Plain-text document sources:
————

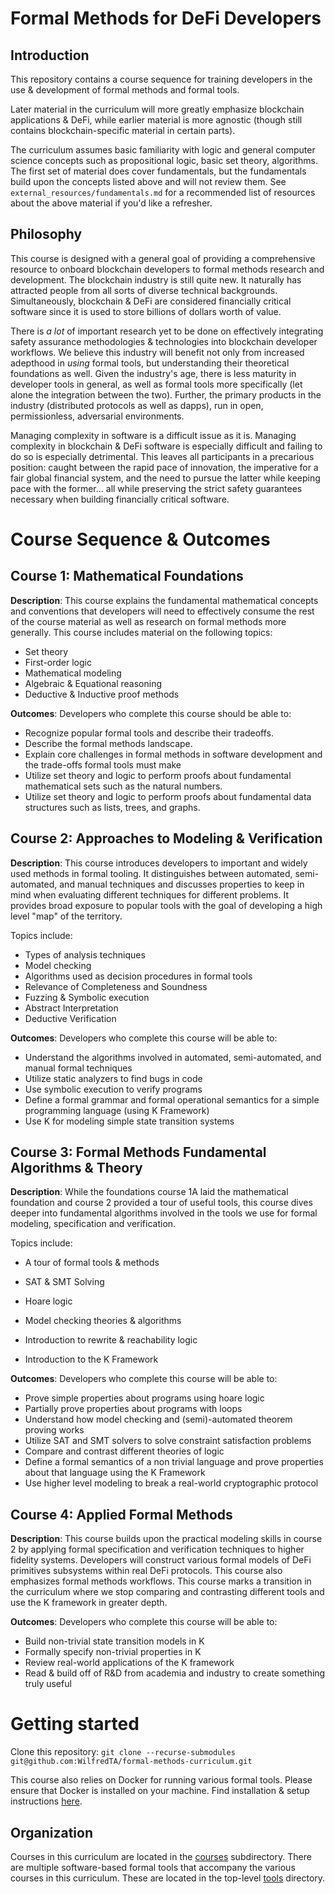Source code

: # Formal Methods for DeFi Developers

## Introduction
This repository contains a course sequence for training developers in the use & development of formal methods and formal tools.

Later material in the curriculum will more greatly emphasize blockchain applications & DeFi, while earlier material is more agnostic (though still contains blockchain-specific material in certain parts).

The curriculum assumes basic familiarity with logic and general computer science concepts such as propositional logic, basic set theory, algorithms. The first set of material does cover fundamentals, but the fundamentals build upon the concepts listed above and will not review them. See `external_resources/fundamentals.md` for a recommended list of resources about the above material if you'd like a refresher.


## Philosophy
This course is designed with a general goal of providing a comprehensive resource to onboard blockchain developers to formal methods research and development. The blockchain industry is still quite new. It naturally has attracted people from all sorts of diverse technical backgrounds. Simultaneously, blockchain & DeFi are considered financially critical software since it is used to store billions of dollars worth of value. 

There is *a lot* of important research yet to be done on effectively integrating safety assurance methodologies & technologies into blockchain developer workflows. We believe this industry will benefit not only from increased adepthood in *using* formal tools, but understanding their theoretical foundations as well. Given the industry's age, there is less maturity in developer tools in general, as well as formal tools more specifically (let alone the integration between the two). Further, the primary products in the industry (distributed protocols as well as dapps), run in open, permissionless, adversarial environments. 

Managing complexity in software is a difficult issue as it is. Managing complexity in blockchain & DeFi software is especially difficult and failing to do so is especially detrimental. This leaves all participants in a precarious position: caught between the rapid pace of innovation, the imperative for a fair global financial system, and the need to pursue the latter while keeping pace with the former... all while preserving the strict safety guarantees necessary when building financially critical software.

# Course Sequence & Outcomes

## Course 1: Mathematical Foundations 

**Description**: This course explains the fundamental mathematical concepts and conventions that developers will need to effectively consume the rest of the course material as well as research on formal methods more generally. This course includes material on the following topics:

- Set theory
- First-order logic 
- Mathematical modeling
- Algebraic & Equational reasoning
- Deductive & Inductive proof methods


**Outcomes**: Developers who complete this course should be able to: 
- Recognize popular formal tools and describe their tradeoffs. 
- Describe the formal methods landscape.
- Explain core challenges in formal methods in software development and the trade-offs formal tools must make
- Utilize set theory and logic to perform proofs about fundamental mathematical sets such as the natural numbers.
- Utilize set theory and logic to perform proofs about fundamental data structures such as lists, trees, and graphs.



## Course 2: Approaches to Modeling & Verification
**Description**: This course introduces developers to important and widely used methods in formal tooling. It distinguishes between automated, semi-automated, and manual techniques and discusses properties to keep in mind when evaluating different techniques for different problems. It provides broad exposure to popular tools with the goal of developing a high level "map" of the territory.

Topics include:
- Types of analysis techniques
- Model checking
- Algorithms used as decision procedures in formal tools
- Relevance of Completeness and Soundness
- Fuzzing & Symbolic execution
- Abstract Interpretation
- Deductive Verification


**Outcomes**: Developers who complete this course will be able to:
- Understand the algorithms involved in automated, semi-automated, and manual formal techniques
- Utilize static analyzers to find bugs in code
- Use symbolic execution to verify programs
- Define a formal grammar and formal operational semantics for a simple programming language (using K Framework)
- Use K for modeling simple state transition systems



## Course 3: Formal Methods Fundamental Algorithms & Theory


**Description**: While the foundations course 1A laid the mathematical foundation and course 2 provided a tour of useful tools, this course dives deeper into fundamental algorithms involved in the tools we use for formal modeling, specification and verification.

Topics include:
- A tour of formal tools & methods

- SAT & SMT Solving
- Hoare logic
- Model checking theories & algorithms
- Introduction to rewrite & reachability logic
- Introduction to the K Framework


**Outcomes**: Developers who complete this course will be able to:
- Prove simple properties about programs using hoare logic
- Partially prove properties about programs with loops
- Understand how model checking and (semi)-automated theorem proving works
- Utilize SAT and SMT solvers to solve constraint satisfaction problems
- Compare and contrast different theories of logic 
- Define a formal semantics of a non trivial language and prove properties about that language using the K Framework
- Use higher level modeling to break a real-world cryptographic protocol


## Course 4: Applied Formal Methods

**Description**: This course builds upon the practical modeling skills in course 2 by applying formal specification and verification techniques to higher fidelity systems. Developers will construct various formal models of DeFi primitives subsystems within real DeFi protocols. This course also emphasizes formal methods workflows. This course marks a transition in the curriculum where we stop comparing and contrasting different tools and use the K framework in greater depth.

**Outcomes**: Developers who complete this course will be able to:
- Build non-trivial state transition models in K
- Formally specify non-trivial properties in K
- Review real-world applications of the K framework
- Read & build off of R&D from academia and industry to create something truly useful

# Getting started
Clone this repository: `git clone --recurse-submodules git@github.com:WilfredTA/formal-methods-curriculum.git`

This course also relies on Docker for running various formal tools. Please ensure that Docker is installed on your machine. Find installation & setup instructions [here](https://docs.docker.com/engine/install/).


## Organization
Courses in this curriculum are located in the [courses](/courses) subdirectory. There are multiple software-based formal tools that accompany the various courses in this curriculum. These are located in the top-level [tools](/tools) directory.
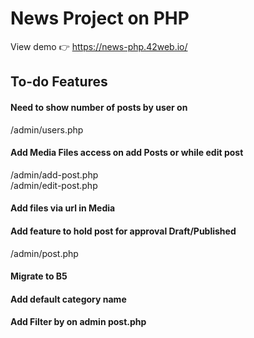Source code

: # News Project on PHP 
View demo 👉 https://news-php.42web.io/
<h2>To-do Features</h2>

#### Need to show number of posts by user on
/admin/users.php
#### Add Media Files access on add Posts or while edit post
/admin/add-post.php <br>
/admin/edit-post.php
#### Add files via url in Media
#### Add feature to hold post for approval Draft/Published
/admin/post.php
#### Migrate to B5
#### Add default category name
#### Add Filter by on admin post.php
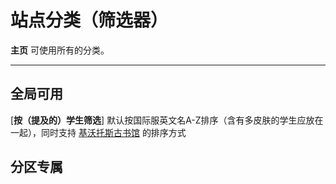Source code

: # 站点分类（筛选器）

**主页** 可使用所有的分类。

----

## 全局可用

[**按（提及的）学生筛选**] 默认按国际服英文名A-Z排序（含有多皮肤的学生应放在一起），同时支持 [基沃托斯古书馆](https://kivo.wiki) 的排序方式



## 分区专属

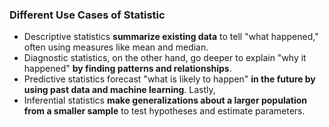 ### Different Use Cases of Statistic
- Descriptive statistics **summarize existing data** to tell "what happened," often using measures like mean and median. 
- Diagnostic statistics, on the other hand, go deeper to explain "why it happened" **by finding patterns and relationships**. 
- Predictive statistics forecast "what is likely to happen" **in the future by using past data and machine learning**. Lastly, 
- Inferential statistics **make generalizations about a larger population from a smaller sample** to test hypotheses and estimate parameters. 
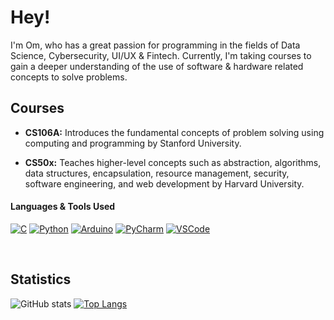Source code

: # Hey!

I'm Om, who has a great passion for programming in the fields of Data Science, Cybersecurity, UI/UX & Fintech. Currently, I'm taking courses to gain a deeper understanding of the use of software & hardware related concepts to solve problems.


## Courses

* **CS106A:** Introduces the fundamental concepts of problem solving using computing and programming by Stanford University.

* **CS50x:** Teaches higher-level concepts such as abstraction, algorithms, data structures, encapsulation, resource management, security, software engineering, and web development by Harvard University.

#### Languages & Tools Used
[![C](https://img.shields.io/badge/-C-A8B9CC?logo=C&logoColor=white&style=flat)](https://www.cprogramming.com/) [![Python](https://img.shields.io/badge/-Python-3776AB?logo=Python&logoColor=white&style=flat)](https://www.python.org/) [![Arduino](https://img.shields.io/badge/-Arduino-00979D?logo=Arduino&logoColor=white&style=flat)](https://www.arduino.cc/)  [![PyCharm](https://img.shields.io/badge/-PyCharm-1ca46c?logo=PyCharm&logoColor=white&style=flat)](https://www.jetbrains.com/pycharm/) [![VSCode](https://img.shields.io/badge/-VS%20Code-007ACC?logo=Visual%20Studio%20Code&logoColor=white&style=flat)](https://code.visualstudio.com/)

&nbsp;

## Statistics
![GitHub stats](https://github-readme-stats.vercel.app/api?username=omcodedthis&hide=contribs,prs,stars&line_height=40&theme=transparent)    [![Top Langs](https://github-readme-stats.vercel.app/api/top-langs/?username=omcodedthis&layout=compact&theme=transparent)](https://github.com/anuraghazra/github-readme-stats)
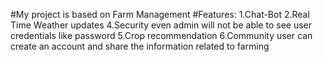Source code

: #My project is based on Farm Management
#Features:
1.Chat-Bot
2.Real Time Weather updates
4.Security even admin will not be able to see user credentials like password
5.Crop recommendation
6.Community user can create an account and share the information related to farming
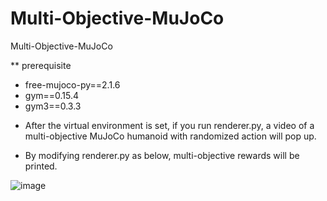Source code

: # Multi-Objective-MuJoCo
Multi-Objective-MuJoCo

** prerequisite

- free-mujoco-py==2.1.6
- gym==0.15.4
- gym3==0.3.3


* After the virtual environment is set,
if you run renderer.py, a video of a multi-objective MuJoCo humanoid with randomized action will pop up.

* By modifying renderer.py as below, multi-objective rewards will be printed.

![image](https://github.com/user-attachments/assets/a1519f0c-f8fa-427e-a120-e8f282d5e122)
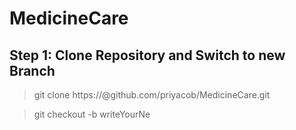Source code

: # MedicineCare

## Step 1: Clone Repository and Switch to new Branch
> git clone https://@github.com/priyacob/MedicineCare.git

> git checkout -b writeYourNe
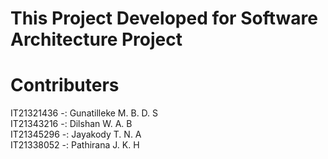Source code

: # This Project Developed for Software Architecture Project

# Contributers

IT21321436 -: Gunatilleke M. B. D. S	
IT21343216 -: Dilshan W. A. B   
IT21345296 -: Jayakody T. N. A 		
IT21338052 -: Pathirana J. K. H 	
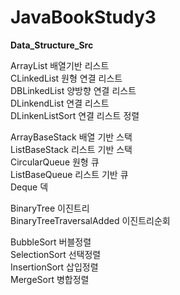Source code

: # JavaBookStudy3

<strong>Data_Structure_Src</strong>

ArrayList 배열기반 리스트</br>
CLinkedList 원형 연결 리스트</br>
DBLinkedList 양방향 연결 리스트</br>
DLinkendList 연결 리스트</br>
DLinkenListSort 연결 리스트 정렬</br>

ArrayBaseStack 배열 기반 스택</br>
ListBaseStack 리스트 기반 스택</br>
CircularQueue 원형 큐</br>
ListBaseQueue 리스트 기반 큐</br>
Deque 덱</br>

BinaryTree 이진트리</br>
BinaryTreeTraversalAdded 이진트리순회</br>

BubbleSort 버블정렬</br>
SelectionSort 선택정렬</br>
InsertionSort 삽입정렬</br>
MergeSort 병합정렬</br>
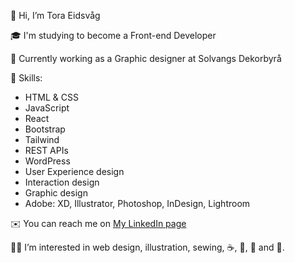 👋 Hi, I’m Tora Eidsvåg

:mortar_board: I'm studying to become a Front-end Developer

:briefcase: Currently working as a Graphic designer at Solvangs Dekorbyrå

:gem: Skills:
- HTML & CSS
- JavaScript
- React
- Bootstrap
- Tailwind
- REST APIs
- WordPress
- User Experience design
- Interaction design
- Graphic design
- Adobe: XD, Illustrator, Photoshop, InDesign, Lightroom

:envelope: You can reach me on [My LinkedIn page](https://www.linkedin.com/in/toraoeidsvag)

:ok_woman: I’m interested in web design, illustration, sewing, :coffee:, :wine_glass:, :beer: and :cake:.
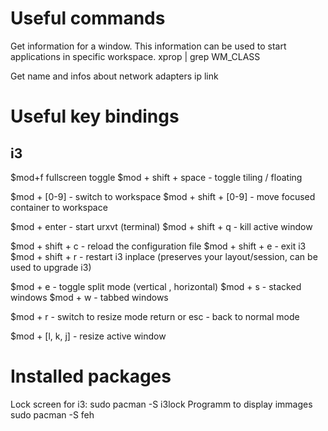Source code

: # Useful commands

Get information for a window. This information can be used to start applications in specific workspace.
  xprop | grep WM_CLASS

Get name and infos about network adapters
  ip link

# Useful key bindings

## i3 

  $mod+f fullscreen toggle
  $mod + shift + space - toggle tiling / floating

  $mod + [0-9] - switch to workspace
  $mod + shift + [0-9] - move focused container to workspace

  $mod + enter - start urxvt (terminal)
  $mod + shift + q - kill active window

  $mod + shift + c - reload the configuration file
  $mod + shift + e - exit i3
  $mod + shift + r - restart i3 inplace (preserves your layout/session, can be used to upgrade i3)

  $mod + e - toggle split mode (vertical , horizontal)
  $mod + s - stacked windows
  $mod + w - tabbed windows

  $mod + r - switch to resize mode
  return or esc - back to normal mode

  $mod + [l, k, j] - resize active window

# Installed packages

Lock screen for i3:
  sudo pacman -S i3lock
Programm to display immages
  sudo pacman -S feh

————

Task:
What you give back should be only the lines of the records above, starting at the line with "This course explains" and ending at the line with "- Deductive & Inductive proof methods", restated word for word.

Answer box:
**Description**: This course explains the fundamental mathematical concepts and conventions that developers will need to effectively consume the rest of the course material as well as research on formal methods more generally. This course includes material on the following topics:

- Set theory
- First-order logic 
- Mathematical modeling
- Algebraic & Equational reasoning
- Deductive & Inductive proof methods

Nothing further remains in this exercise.